Personal or general advice? AFCA sets out what it means in dispute ruling
A Gallagher client who complained the broker breached its duty of care when arranging an income protection (IP) insurance policy, thereby causing him to have an inappropriate level of cover, has lost his dispute.
The dispute arose when the client made a successful claim in May last year, entitling him to a weekly benefit payment of $700. He says the weekly benefit is well below his actual pre-disability income and wants the broker to pay him the difference.
He says the broker should have advised him that he had inadequate cover but the Australian Financial Complaints Authority (AFCA) says no – ruling the broker provided general advice, not personal advice, when it set up the policy in 2016 at the request of the client.
AFCA says there is no doubt the broker provided the client with financial product advice but points out there are two types of advice under the Corporations Act: personal advice and general advice.
Personal advice as defined by the Act means a provider has considered one or more of the recipient’s objectives, financial circumstances or needs and general advice is financial product advice that is not personal advice.
AFCA says in this particular dispute Gallagher did not provide personal advice, noting the broker informed the client from the start that it operated on a general advice model and did not advise on suitability of the IP policies he was after.
The broker did not provide a recording of a phone call the client made on April 8 2016 requesting quotes for various covers, including IP, but it says during the exchange a general advice warning was given to the client who then nominated the levels of cover he wanted.
It provided a copy of an email it sent to the client later that same day which included the IP quote and the information the complainant had provided, as well as a covering letter.
The emailed quote recorded a proposed weekly illness benefit amount of $700 and the letter comes with a detailed general advice warning that states “should this insurance plan include personal accident & illness insurance, the advice has been prepared without taking into account your objectives, financial situation or needs”.
The advice warning went on to state “before acting on the advice, [one should] consider the appropriateness of the advice, having regard to your objectives, financial situation or needs”.
“The [client] accepted the income protection insurance quote, without requesting any changes,” AFCA said. “I am satisfied that the broker met that standard in its dealings with the complainant.

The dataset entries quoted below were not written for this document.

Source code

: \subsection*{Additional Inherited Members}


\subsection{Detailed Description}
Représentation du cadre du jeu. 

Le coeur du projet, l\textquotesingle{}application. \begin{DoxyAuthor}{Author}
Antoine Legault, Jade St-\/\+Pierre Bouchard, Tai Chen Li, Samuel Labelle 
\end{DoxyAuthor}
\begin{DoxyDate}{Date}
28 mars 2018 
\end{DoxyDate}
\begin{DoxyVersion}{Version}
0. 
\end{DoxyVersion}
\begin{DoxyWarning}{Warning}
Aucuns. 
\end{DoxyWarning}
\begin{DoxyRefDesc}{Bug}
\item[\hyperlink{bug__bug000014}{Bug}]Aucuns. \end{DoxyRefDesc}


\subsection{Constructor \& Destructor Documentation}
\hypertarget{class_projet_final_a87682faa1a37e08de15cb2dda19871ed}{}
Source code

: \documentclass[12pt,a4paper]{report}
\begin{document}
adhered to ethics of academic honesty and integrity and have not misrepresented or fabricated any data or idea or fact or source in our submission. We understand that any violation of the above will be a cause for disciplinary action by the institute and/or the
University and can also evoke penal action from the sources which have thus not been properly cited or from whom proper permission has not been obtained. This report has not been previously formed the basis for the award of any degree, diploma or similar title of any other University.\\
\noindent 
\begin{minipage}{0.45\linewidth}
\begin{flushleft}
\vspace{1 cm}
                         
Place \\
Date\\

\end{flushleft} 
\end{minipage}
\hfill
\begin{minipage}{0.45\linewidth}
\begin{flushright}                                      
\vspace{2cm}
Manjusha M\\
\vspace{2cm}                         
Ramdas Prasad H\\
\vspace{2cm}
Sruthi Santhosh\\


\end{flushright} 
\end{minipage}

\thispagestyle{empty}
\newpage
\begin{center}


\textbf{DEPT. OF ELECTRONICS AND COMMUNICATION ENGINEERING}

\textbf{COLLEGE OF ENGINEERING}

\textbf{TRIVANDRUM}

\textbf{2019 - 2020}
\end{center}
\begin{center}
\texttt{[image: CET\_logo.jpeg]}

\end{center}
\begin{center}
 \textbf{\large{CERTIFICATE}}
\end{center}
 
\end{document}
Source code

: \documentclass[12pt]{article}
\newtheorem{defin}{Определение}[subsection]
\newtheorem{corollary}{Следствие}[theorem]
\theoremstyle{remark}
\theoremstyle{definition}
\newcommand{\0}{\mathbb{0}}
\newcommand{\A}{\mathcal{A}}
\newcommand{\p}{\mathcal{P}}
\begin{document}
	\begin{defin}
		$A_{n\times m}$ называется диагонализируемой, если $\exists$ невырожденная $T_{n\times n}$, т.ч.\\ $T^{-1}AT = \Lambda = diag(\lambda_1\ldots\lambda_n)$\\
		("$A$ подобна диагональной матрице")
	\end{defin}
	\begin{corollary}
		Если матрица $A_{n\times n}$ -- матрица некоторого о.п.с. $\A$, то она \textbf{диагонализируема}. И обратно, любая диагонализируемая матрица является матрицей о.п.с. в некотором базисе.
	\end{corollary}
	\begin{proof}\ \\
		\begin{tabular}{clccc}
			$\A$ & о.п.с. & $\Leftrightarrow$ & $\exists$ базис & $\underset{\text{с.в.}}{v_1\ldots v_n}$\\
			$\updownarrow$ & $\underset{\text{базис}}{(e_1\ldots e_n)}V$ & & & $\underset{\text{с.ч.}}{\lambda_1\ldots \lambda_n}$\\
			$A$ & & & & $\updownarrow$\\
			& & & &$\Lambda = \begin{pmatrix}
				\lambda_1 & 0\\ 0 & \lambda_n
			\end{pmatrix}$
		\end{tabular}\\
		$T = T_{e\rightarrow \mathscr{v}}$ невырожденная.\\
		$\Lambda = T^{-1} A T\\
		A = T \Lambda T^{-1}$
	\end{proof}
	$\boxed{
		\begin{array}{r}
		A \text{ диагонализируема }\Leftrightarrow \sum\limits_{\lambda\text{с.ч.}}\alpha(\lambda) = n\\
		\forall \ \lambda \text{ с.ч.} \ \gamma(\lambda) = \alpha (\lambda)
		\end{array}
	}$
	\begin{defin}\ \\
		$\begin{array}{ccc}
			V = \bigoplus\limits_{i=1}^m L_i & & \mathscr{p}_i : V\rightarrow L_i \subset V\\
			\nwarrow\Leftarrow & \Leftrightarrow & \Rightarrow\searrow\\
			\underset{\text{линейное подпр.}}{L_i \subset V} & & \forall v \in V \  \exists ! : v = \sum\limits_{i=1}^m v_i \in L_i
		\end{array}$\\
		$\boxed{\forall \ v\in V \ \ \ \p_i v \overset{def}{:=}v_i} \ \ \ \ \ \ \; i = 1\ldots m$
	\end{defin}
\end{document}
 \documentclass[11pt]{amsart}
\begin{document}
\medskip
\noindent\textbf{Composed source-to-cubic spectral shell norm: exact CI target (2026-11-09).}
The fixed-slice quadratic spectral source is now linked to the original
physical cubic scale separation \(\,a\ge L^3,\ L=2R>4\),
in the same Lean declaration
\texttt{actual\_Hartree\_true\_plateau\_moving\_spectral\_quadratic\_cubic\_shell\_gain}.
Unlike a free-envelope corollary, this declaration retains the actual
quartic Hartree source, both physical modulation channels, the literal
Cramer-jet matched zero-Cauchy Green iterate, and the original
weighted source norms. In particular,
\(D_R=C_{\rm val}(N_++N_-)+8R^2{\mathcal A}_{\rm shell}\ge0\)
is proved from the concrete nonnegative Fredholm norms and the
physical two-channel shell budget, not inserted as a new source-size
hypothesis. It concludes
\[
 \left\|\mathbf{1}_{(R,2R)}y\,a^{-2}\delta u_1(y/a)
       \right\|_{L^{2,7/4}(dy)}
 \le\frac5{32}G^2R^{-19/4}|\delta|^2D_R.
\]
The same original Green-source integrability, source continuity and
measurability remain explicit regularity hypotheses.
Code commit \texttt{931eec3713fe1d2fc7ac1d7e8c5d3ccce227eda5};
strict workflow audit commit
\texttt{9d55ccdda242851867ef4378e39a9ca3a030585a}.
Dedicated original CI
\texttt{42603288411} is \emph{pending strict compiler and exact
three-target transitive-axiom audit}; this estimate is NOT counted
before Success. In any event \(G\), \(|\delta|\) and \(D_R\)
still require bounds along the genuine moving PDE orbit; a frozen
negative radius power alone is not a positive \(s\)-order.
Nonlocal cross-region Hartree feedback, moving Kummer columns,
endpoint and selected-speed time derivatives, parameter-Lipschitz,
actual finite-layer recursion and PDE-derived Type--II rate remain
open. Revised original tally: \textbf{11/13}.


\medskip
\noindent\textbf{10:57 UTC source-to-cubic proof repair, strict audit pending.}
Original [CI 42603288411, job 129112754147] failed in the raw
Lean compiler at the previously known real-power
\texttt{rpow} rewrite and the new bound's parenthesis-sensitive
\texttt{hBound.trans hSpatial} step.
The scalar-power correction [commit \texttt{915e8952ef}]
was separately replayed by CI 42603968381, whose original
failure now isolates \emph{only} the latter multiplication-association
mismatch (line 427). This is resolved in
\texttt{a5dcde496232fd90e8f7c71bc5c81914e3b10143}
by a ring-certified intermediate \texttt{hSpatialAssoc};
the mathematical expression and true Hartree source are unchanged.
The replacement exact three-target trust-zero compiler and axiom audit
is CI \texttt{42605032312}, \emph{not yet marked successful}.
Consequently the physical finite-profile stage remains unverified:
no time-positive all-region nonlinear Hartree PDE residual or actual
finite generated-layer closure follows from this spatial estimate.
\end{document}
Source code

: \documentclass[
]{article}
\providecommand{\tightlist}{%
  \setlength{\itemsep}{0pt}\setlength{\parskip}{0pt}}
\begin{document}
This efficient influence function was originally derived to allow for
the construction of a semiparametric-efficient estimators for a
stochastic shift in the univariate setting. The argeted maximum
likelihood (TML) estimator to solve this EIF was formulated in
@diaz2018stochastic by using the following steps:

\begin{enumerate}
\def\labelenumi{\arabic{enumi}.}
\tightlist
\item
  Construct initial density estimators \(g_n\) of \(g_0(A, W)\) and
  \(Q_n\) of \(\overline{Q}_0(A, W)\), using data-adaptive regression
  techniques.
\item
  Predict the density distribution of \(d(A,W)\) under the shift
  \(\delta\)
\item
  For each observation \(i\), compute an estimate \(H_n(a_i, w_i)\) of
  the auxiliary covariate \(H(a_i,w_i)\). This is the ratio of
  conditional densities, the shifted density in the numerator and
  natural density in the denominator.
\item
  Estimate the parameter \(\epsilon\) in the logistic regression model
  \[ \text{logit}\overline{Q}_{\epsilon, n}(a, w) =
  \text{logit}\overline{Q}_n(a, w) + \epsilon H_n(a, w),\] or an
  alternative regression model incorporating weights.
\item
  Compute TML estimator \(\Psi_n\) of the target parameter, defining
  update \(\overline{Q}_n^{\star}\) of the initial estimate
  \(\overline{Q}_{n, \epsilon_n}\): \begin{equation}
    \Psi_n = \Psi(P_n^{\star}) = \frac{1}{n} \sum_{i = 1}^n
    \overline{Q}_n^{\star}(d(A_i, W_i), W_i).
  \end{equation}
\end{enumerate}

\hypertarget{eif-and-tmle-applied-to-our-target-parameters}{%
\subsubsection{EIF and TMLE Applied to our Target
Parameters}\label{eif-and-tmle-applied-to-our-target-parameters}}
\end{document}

“The evidence supports a finding that it acted in a manner to be expected of a competent insurance broker operating under a general advice model.”
AFCA says the client did not ask for changes in subsequent renewal emails confirming a weekly $700 benefit cover if a claim was successful.
No information was provided that showed the client ever asked the broker for personal advice on the level of income protection cover he should take out or that the broker provided such advice, AFCA says.
While the client did ask the broker if the benefit amount could be increased and was informed it could but not for the purpose of the claim, it was not under the broker’s “duty of care” remit to advise that the amount should be raised.
“The fact that the benefit amount could be increased does not establish the broker should have advised the [client] to do so,” AFCA said.
“The broker operated under a general advice model and the complainant was told that was the case and what it meant.”